┌────────

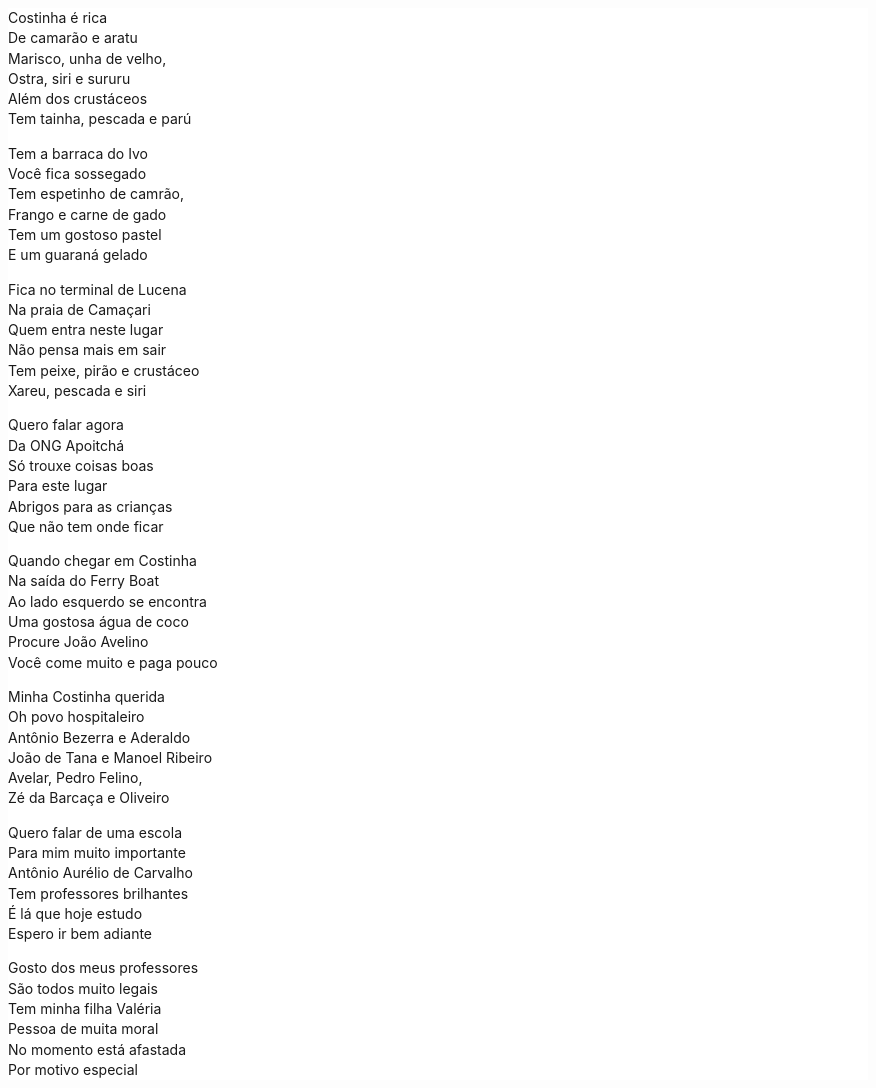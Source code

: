 Costinha é rica  
De camarão e aratu  
Marisco, unha de velho,  
Ostra, siri e sururu  
Além dos crustáceos  
Tem tainha, pescada e parú  

Tem a barraca do Ivo  
Você fica sossegado  
Tem espetinho de camrão,  
Frango e carne de gado  
Tem um gostoso pastel  
E um guaraná gelado  



Fica no terminal de Lucena  
Na praia de Camaçari  
Quem entra neste lugar  
Não pensa mais em sair  
Tem peixe, pirão e crustáceo  
Xareu, pescada e siri  

Quero falar agora  
Da ONG Apoitchá  
Só trouxe coisas boas  
Para este lugar  
Abrigos para as crianças  
Que não tem onde ficar  



Quando chegar em Costinha  
Na saída do Ferry Boat  
Ao lado esquerdo se encontra  
Uma gostosa água de coco  
Procure João Avelino  
Você come muito e paga pouco  

Minha Costinha querida  
Oh povo hospitaleiro  
Antônio Bezerra e Aderaldo  
João de Tana e Manoel Ribeiro  
Avelar, Pedro Felino,  
Zé da Barcaça e Oliveiro  



Quero falar de uma escola  
Para mim muito importante  
Antônio Aurélio de Carvalho  
Tem professores brilhantes  
É lá que hoje estudo  
Espero ir bem adiante  

Gosto dos meus professores  
São todos muito legais  
Tem minha filha Valéria  
Pessoa de muita moral  
No momento está afastada  
Por motivo especial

└────────

- _What the exercise asks_
Going through the listing above, tally the lines that contain the word "muito" and state the total alone.

- _Completed exercise_
3